A média empresa foi a que mais demitiu em fevereiro em São Paulo, de acordo com o Observatório do Emprego da Secretaria de Emprego e Relações do Trabalho, elaborado junto com a Fundação Instituto de Pesquisas Econômicas da Universidade de São Paulo (Fipe), com base no Cadastro Geral de Empregados e Desempregados (Caged) do Ministério do Trabalho.

CAROLINA RUHMAN, Agencia Estado

24 de março de 2009 | 16h28

De acordo com o levantamento, as empresas com 250 a 499 funcionários foram responsáveis por 16% das demissões em fevereiro, o dobro da média dos anos de 2005 a 2007, que foi de 8%. As empresas com 50 a 249 funcionários, que também podem ser consideradas empresas de tamanho médio, demitiram 24% do total, também acima da média dos anos anteriores, que foi de 22%. Juntas, portanto, essas duas categorias de empresas médias demitiram 40% do total. Já as grandes empresas, aquelas que empregam mais de 500 funcionários, foram responsáveis por 18% das demissões em fevereiro, abaixo da média de 20% dos anos anteriores. As microempresas, aquelas que possuem até 9 funcionários, foram responsáveis por 18% das demissões, e as pequenas empresas, com 10 a 49 funcionários, por 24%.

"As pequenas empresas ainda têm uma proteção da legislação, do Simples, e as grandes têm acesso ao BNDES. A média não, ela está cortando na carne", afirmou o secretário estadual do Emprego de São Paulo, Guilherme Afif Domingos. Esse movimento "prenuncia um processo muito forte de destruição das médias empresas brasileiras". Segundo ele, este processo já vinha sendo verificado antes de a crise financeira internacional atingir o País. "A média empresa ficou no meio do caminho e agora, na crise, demonstra sua falta de fôlego."

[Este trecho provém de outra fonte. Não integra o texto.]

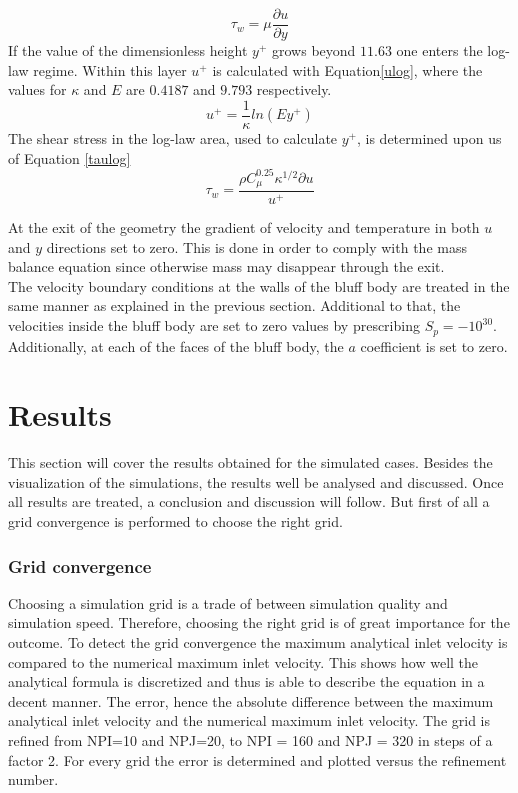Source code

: \documentclass{CFD2017}
\begin{document}
\begin{equation}
\label{subtau}
\tau_w = \mu \frac{\partial u}{\partial y}
\end{equation}
If the value of the dimensionless height $y^+$ grows beyond $11.63$ one enters the log-law regime. Within this layer $u^+$ is calculated with Equation\ref{ulog}, where the values for $\kappa$ and $E$ are $0.4187$ and $9.793$ respectively.
\begin{equation}
\label{ulog}
u^+=\frac{1}{\kappa}ln(Ey^+)
\end{equation}
The shear stress in the log-law area, used to calculate $y^+$, is determined upon us of Equation \ref{taulog}
\begin{equation}
\label{taulog}
\tau_w = \frac{\rho C_{\mu}^{0.25}\kappa^{1/2}\partial u}{u^+}
\end{equation}


 At the exit of the geometry the gradient of velocity and temperature in both $u$ and $y$ directions set to zero. This is done in order to comply with the mass balance equation since otherwise mass may disappear through the exit.\\

The velocity boundary conditions at the walls of the bluff body are treated in the same manner as explained in the previous section. Additional to that, the velocities inside the bluff body are set to zero values by prescribing $S_p=-10^{30}$. Additionally, at each of the faces of the bluff body, the $a$ coefficient is set to zero. \\


\section{Results}
This section will cover the results obtained for the simulated cases. Besides the visualization of the simulations, the results well be analysed and discussed. Once all results are treated, a conclusion and discussion will follow. But first of all a grid convergence is performed to choose the right grid.\\
\subsubsection{Grid convergence}
Choosing a simulation grid is a trade of between simulation quality and simulation speed. Therefore, choosing the right grid is of great importance for the outcome. To detect the grid convergence the maximum analytical inlet velocity is compared to the numerical maximum inlet velocity. This shows how well the analytical formula is discretized and thus is able to describe the equation in a decent manner. The error, hence the absolute difference between the maximum analytical inlet velocity and the numerical maximum inlet velocity. The grid is refined from NPI=10 and NPJ=20, to NPI = 160 and NPJ = 320 in steps of a factor 2. For every grid the error is determined and plotted versus the refinement number.
\end{document}
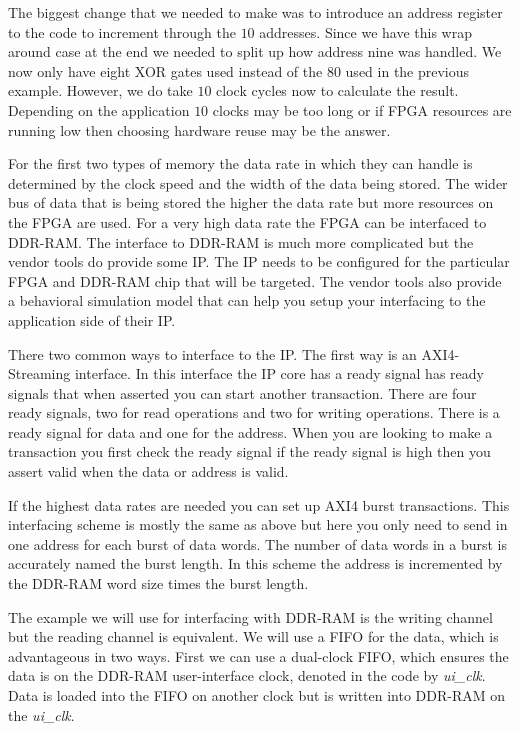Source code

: The biggest change that we needed to make was to introduce an address register to the code to increment through the $10$ addresses. Since we have this wrap around case at the end we needed to split up how address nine was handled. We now only have eight \ac{XOR} gates used instead of the $80$ used in the previous example. However, we do take $10$ clock cycles now to calculate the result. Depending on the application $10$ clocks may be too long or if \ac{FPGA} resources are running low then choosing hardware reuse may be the answer. 
	
For the first two types of memory the data rate in which they can handle is determined by the clock speed and the width of the data being stored. The wider bus of data that is being stored the higher the data rate but more resources on the \ac{FPGA} are used. For a very high data rate the \ac{FPGA} can be interfaced to \ac{DDR}-\ac{RAM}. The interface to \ac{DDR}-\ac{RAM} is much more complicated but the vendor tools do provide some \ac{IP}. The \ac{IP} needs to be configured for the particular \ac{FPGA} and \ac{DDR}-\ac{RAM} chip that will be targeted. The vendor tools also provide a behavioral simulation model that can help you setup your interfacing to the application side of their \ac{IP}. 

There two common ways to interface to the \ac{IP}. The first way is an \ac{AXI4}-Streaming interface. In this interface the \ac{IP} core has a ready signal has ready signals that when asserted you can start another transaction. There are four ready signals, two for read operations and two for writing operations. There is a ready signal for data and one for the address. When you are looking to make a transaction you first check the ready signal if the ready signal is high then you assert valid when the data or address is valid. 

If the highest data rates are needed you can set up \ac{AXI4} burst transactions. This interfacing scheme is mostly the same as above but here you only need to send in one address for each burst of data words. The number of data words in a burst is accurately named the burst length. In this scheme the address is incremented by the \ac{DDR}-\ac{RAM} word size times the burst length.  

The example we will use for interfacing with \ac{DDR}-\ac{RAM} is the writing channel but the reading channel is equivalent. We will use a \ac{FIFO} for the data, which is advantageous in two ways. First we can use a dual-clock \ac{FIFO}, which ensures the data is on the \ac{DDR}-\ac{RAM} user-interface clock, denoted in the code by \emph{ui\_clk}. Data is loaded into the \ac{FIFO} on another clock but is written into \ac{DDR}-\ac{RAM} on the \emph{ui\_clk}. 

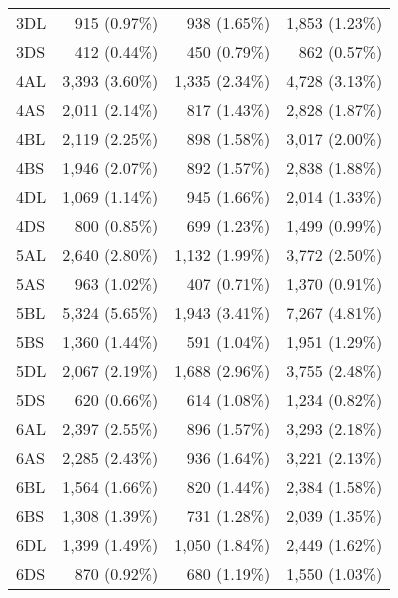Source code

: \begin{table}
\begin{localsize}{10}{12}
\begin{tabular}{lrrr}
 3DL                     & 915 (0.97\%)     & 938 (1.65\%)            & 1,853 (1.23\%)     \\
 3DS                     & 412 (0.44\%)     & 450 (0.79\%)            & 862 (0.57\%)       \\
 \midrule
 4AL                     & 3,393 (3.60\%)   & 1,335 (2.34\%)          & 4,728 (3.13\%)     \\
 4AS                     & 2,011 (2.14\%)   & 817 (1.43\%)            & 2,828 (1.87\%)     \\
 4BL                     & 2,119 (2.25\%)   & 898 (1.58\%)            & 3,017 (2.00\%)     \\
 4BS                     & 1,946 (2.07\%)   & 892 (1.57\%)            & 2,838 (1.88\%)     \\
 4DL                     & 1,069 (1.14\%)   & 945 (1.66\%)            & 2,014 (1.33\%)     \\
 4DS                     & 800 (0.85\%)     & 699 (1.23\%)            & 1,499 (0.99\%)     \\
 \midrule
 5AL                     & 2,640 (2.80\%)   & 1,132 (1.99\%)          & 3,772 (2.50\%)     \\
 5AS                     & 963 (1.02\%)     & 407 (0.71\%)            & 1,370 (0.91\%)     \\
 5BL                     & 5,324 (5.65\%)   & 1,943 (3.41\%)          & 7,267 (4.81\%)     \\
 5BS                     & 1,360 (1.44\%)   & 591 (1.04\%)            & 1,951 (1.29\%)     \\
 5DL                     & 2,067 (2.19\%)   & 1,688 (2.96\%)          & 3,755 (2.48\%)     \\
 5DS                     & 620 (0.66\%)     & 614 (1.08\%)            & 1,234 (0.82\%)     \\
 \midrule
 6AL                     & 2,397 (2.55\%)   & 896 (1.57\%)            & 3,293 (2.18\%)     \\
 6AS                     & 2,285 (2.43\%)   & 936 (1.64\%)            & 3,221 (2.13\%)     \\
 6BL                     & 1,564 (1.66\%)   & 820 (1.44\%)            & 2,384 (1.58\%)     \\
 6BS                     & 1,308 (1.39\%)   & 731 (1.28\%)            & 2,039 (1.35\%)     \\
 6DL                     & 1,399 (1.49\%)   & 1,050 (1.84\%)          & 2,449 (1.62\%)     \\
 6DS                     & 870 (0.92\%)     & 680 (1.19\%)            & 1,550 (1.03\%)     \\

\end{tabular}
\end{localsize}
\end{table}
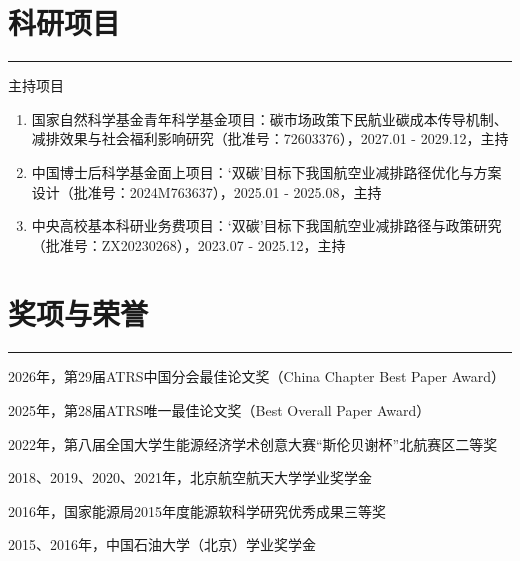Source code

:\documentclass[letterpaper]{article}
\renewenvironment{itemize}{
  \begin{list}{}{
    \setlength{\leftmargin}{0.2in}
    \setlength{\itemsep}{0.1in}
    \setlength{\parskip}{0.025in}
    \setlength{\parsep}{0.025in}
  }
}{
  \end{list}
}
\begin{document}
\section*{科研项目}
\hrule
\vspace{0.25cm}
  \begin{itemize}
    \item 主持项目
    \begin{enumerate}
      \item 国家自然科学基金青年科学基金项目：碳市场政策下民航业碳成本传导机制、减排效果与社会福利影响研究（批准号：72603376），2027.01 - 2029.12，主持
      \item 中国博士后科学基金面上项目：‘双碳’目标下我国航空业减排路径优化与方案设计（批准号：2024M763637），2025.01 - 2025.08，主持
      \item 中央高校基本科研业务费项目：‘双碳’目标下我国航空业减排路径与政策研究（批准号：ZX20230268），2023.07 - 2025.12，主持
    \end{enumerate}
  \end{itemize}


\section*{奖项与荣誉}
\hrule
\vspace{0.25cm}
  \begin{itemize}
    \item 2026年，第29届ATRS中国分会最佳论文奖（China Chapter Best Paper Award）
    \vspace{-0.3cm}
    \item 2025年，第28届ATRS唯一最佳论文奖（Best Overall Paper Award）
    \vspace{-0.3cm}
    \item 2022年，第八届全国大学生能源经济学术创意大赛“斯伦贝谢杯”北航赛区二等奖
    \vspace{-0.3cm}
    \item 2018、2019、2020、2021年，北京航空航天大学学业奖学金
    \vspace{-0.3cm}
    \item 2016年，国家能源局2015年度能源软科学研究优秀成果三等奖
    \vspace{-0.3cm}
    \item 2015、2016年，中国石油大学（北京）学业奖学金
  \end{itemize}
\end{document}
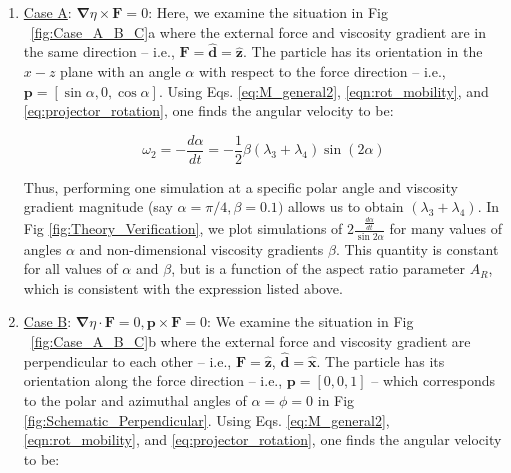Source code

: \documentclass{jfm}
\begin{document}
\begin{enumerate}
    \item \underline{Case A}: $\boldsymbol{\nabla} \eta \times \boldsymbol{F} =0$: Here, we examine the situation in Fig ~\ref{fig:Case_A_B_C}a where the external force and viscosity gradient are in the same direction – i.e., $\boldsymbol{F} = \boldsymbol{\hat{d}} = \boldsymbol{\hat{z}}$.  The particle has its orientation in the $x-z$ plane with an angle $\alpha$ with respect to the force direction – i.e., $\boldsymbol{p} =[\sin \alpha,0,\cos \alpha]$. Using Eqs.  \eqref{eq:M_general2}, \eqref{eqn:rot_mobility}, and \eqref{eq:projector_rotation}, one finds the angular velocity to be:

    \begin{equation}
    \label{eq:evolution_caseA}
    \omega_2=-\frac{d \alpha}{d t} = -\frac{1}{2} \beta\left(\lambda_3+\lambda_4\right) \sin({2\alpha})
    \end{equation}

    Thus, performing one simulation at a specific polar angle and viscosity gradient magnitude (say $\alpha=\pi/4, \beta=0.1)$ allows us to obtain $(\lambda_3+\lambda_4)$.  In Fig \ref{fig:Theory_Verification}, we plot simulations of $2\frac{\frac{d \alpha}{d t}}{\sin{2\alpha}}$ for many values of angles $\alpha$ and non-dimensional viscosity gradients $\beta$.  This quantity is constant for all values of $\alpha$ and $\beta$, but is a function of the aspect ratio parameter $A_R$, which is consistent with the expression listed above.\\

    \item \underline{Case B}: $\boldsymbol{\nabla} \eta \cdot \boldsymbol{F} =0, \boldsymbol{p} \times \boldsymbol{F} = 0$:  We examine the situation in Fig ~\ref{fig:Case_A_B_C}b where the external force and viscosity gradient are perpendicular to each other – i.e., $\boldsymbol{F}=\boldsymbol{\hat{z}}$, $\boldsymbol{\hat{d}}= \boldsymbol{\hat{x}}$.  The particle has its orientation along the force direction -- i.e., $\boldsymbol{p}=[0,0,1]$ -- which corresponds to the polar and azimuthal angles of $\alpha = \phi = 0$ in Fig \ref{fig:Schematic_Perpendicular}.  Using Eqs.  \eqref{eq:M_general2}, \eqref{eqn:rot_mobility}, and \eqref{eq:projector_rotation}, one finds the angular velocity to be:



\end{enumerate}
\end{document}
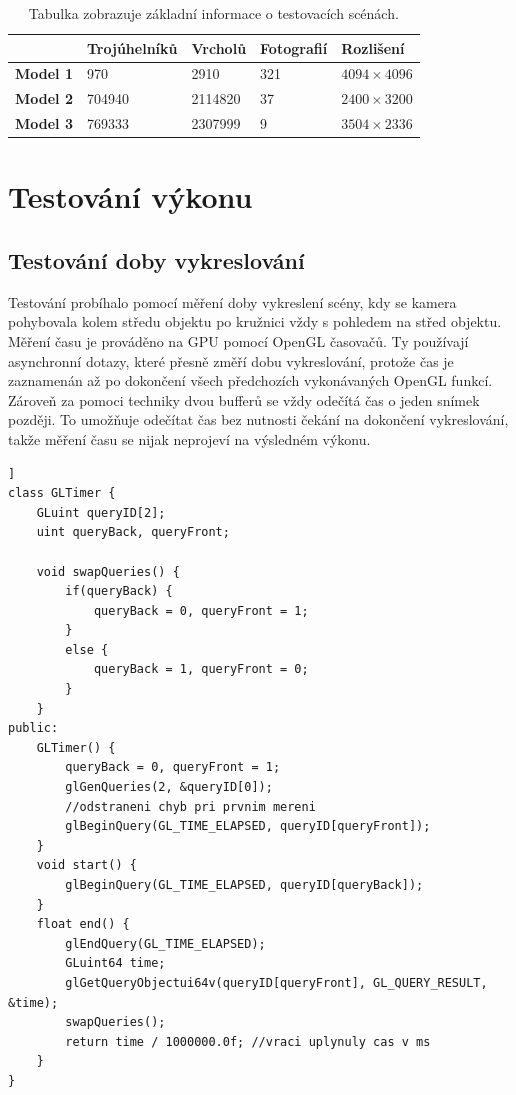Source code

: \documentclass[11pt,twoside,a4paper]{book}
\begin{document}
\begin{table}[h]
\begin{center}
%
\begin{tabularx}{\textwidth}{|l|R|R|R|R|}
\hline
 & \textbf{Trojúhelníků} &\textbf{Vrcholů} & \textbf{Fotografií} & \textbf{Rozlišení} \\ \hline
\textbf{Model 1} & 970 & 2910 & 321 & $4094\times4096$ \\ \hline
\textbf{Model 2} & 704940 & 2114820 & 37 & $2400\times3200$ \\ \hline
\textbf{Model 3} & 769333 & 2307999 & 9 & $3504\times2336$ \\ \hline
\end{tabularx}
\caption{Tabulka zobrazuje základní informace o testovacích scénách.}
\label{tab:scenes}

\end{center}
\end{table}

\newpage %
\section{Testování výkonu}

\subsection{Testování doby vykreslování}

Testování probíhalo pomocí měření doby vykreslení scény, kdy se kamera pohybovala kolem středu objektu po kružnici vždy s pohledem na střed objektu. Měření času je prováděno na GPU pomocí OpenGL časovačů. Ty používají asynchronní dotazy, které přesně změří dobu vykreslování, protože čas je zaznamenán až po dokončení všech předchozích vykonávaných OpenGL funkcí. Zároveň za pomoci techniky dvou bufferů se vždy odečítá čas o jeden snímek později. To umožňuje odečítat čas bez nutnosti čekání na dokončení vykreslování, takže měření času se nijak neprojeví na výsledném výkonu.

\begin{lstlisting}[caption={Asynchroní měření času na GPU.},firstnumber=1,label={code:time},float=[ht]]
class GLTimer {
	GLuint queryID[2];
	uint queryBack, queryFront;
		
	void swapQueries() {
		if(queryBack) {
			queryBack = 0, queryFront = 1;
		}
		else {
			queryBack = 1, queryFront = 0;
		}
	}
public:
	GLTimer() {
		queryBack = 0, queryFront = 1;
		glGenQueries(2, &queryID[0]);
		//odstraneni chyb pri prvnim mereni
		glBeginQuery(GL_TIME_ELAPSED, queryID[queryFront]); 
	}
	void start() {
		glBeginQuery(GL_TIME_ELAPSED, queryID[queryBack]);
	}
	float end() {
		glEndQuery(GL_TIME_ELAPSED);
		GLuint64 time;
		glGetQueryObjectui64v(queryID[queryFront], GL_QUERY_RESULT, &time);
		swapQueries();
		return time / 1000000.0f; //vraci uplynuly cas v ms
	}
}
\end{lstlisting}
\end{document}
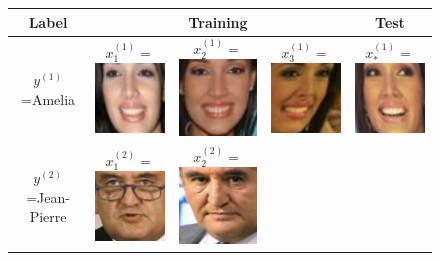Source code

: \begin{figure}
\centering
\begin{tabular}{|c|ccc|c|}
\hline
Label & & Training & & Test\\ \hline
$y^{(1)}$=Amelia & 
  $x_1^{(1)} = $\includegraphics[scale = 0.2]{../../proposal/face_photos/Amelia_Vega_0001.png} &  
  $x_2^{(1)} = $\includegraphics[scale = 0.2]{../../proposal/face_photos/Amelia_Vega_0002.png} &  
  $x_3^{(1)} = $\includegraphics[scale = 0.2]{../../proposal/face_photos/Amelia_Vega_0003.png} &  
  $x_*^{(1)} = $\includegraphics[scale = 0.2]{../../proposal/face_photos/Amelia_Vega_0004.png} \\ \hline
$y^{(2)}$=Jean-Pierre & 
  $x_1^{(2)} = $\includegraphics[scale = 0.2]{../../proposal/face_photos/Jean-Pierre_Raffarin_0001.png} &  
  $x_2^{(2)} = $\includegraphics[scale = 0.2]{../../proposal/face_photos/Jean-Pierre_Raffarin_0002.png} &  

\end{tabular}
\end{figure}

O Observatório do Emprego também mostrou que os paulistanos que perderam o emprego em fevereiro foram os funcionários mais antigos. De acordo com o estudo, o tempo médio do vínculo dos demitidos com as empresas foi de 23 meses em fevereiro, resultado acima da média de 2005 a 2007, que foi de 19,8 meses, e também da média nacional em fevereiro de 2008, de 17,6 meses. Também houve um aumento da participação dos trabalhadores com maior escolaridade no total de demitidos: em São Paulo, os demitidos que possuíam de 9 a 11 anos de estudo representaram 54,7% do total, resultado bem acima da média de 2005 a 2007, que foi de 45,7%.

Com relação à idade, a pesquisa apontou um aumento das demissões de funcionários com 40 a 64 anos, de 18,8% na média de 2005 a 2007 para 19,7% em fevereiro. Esta alta ocorreu junto com a diminuição na demissão dos trabalhadores com até 29 anos, de 55,2% do total na média de 2005 a 2007 para 54% em fevereiro. As demais faixas etárias apresentaram resultados em linha com a média histórica. Também foi constatado um aumento relativo do porcentual de mulheres que perderam o emprego. Enquanto a média histórica foi de 34,6% no Estado, o resultado foi de 36,6% em fevereiro deste ano.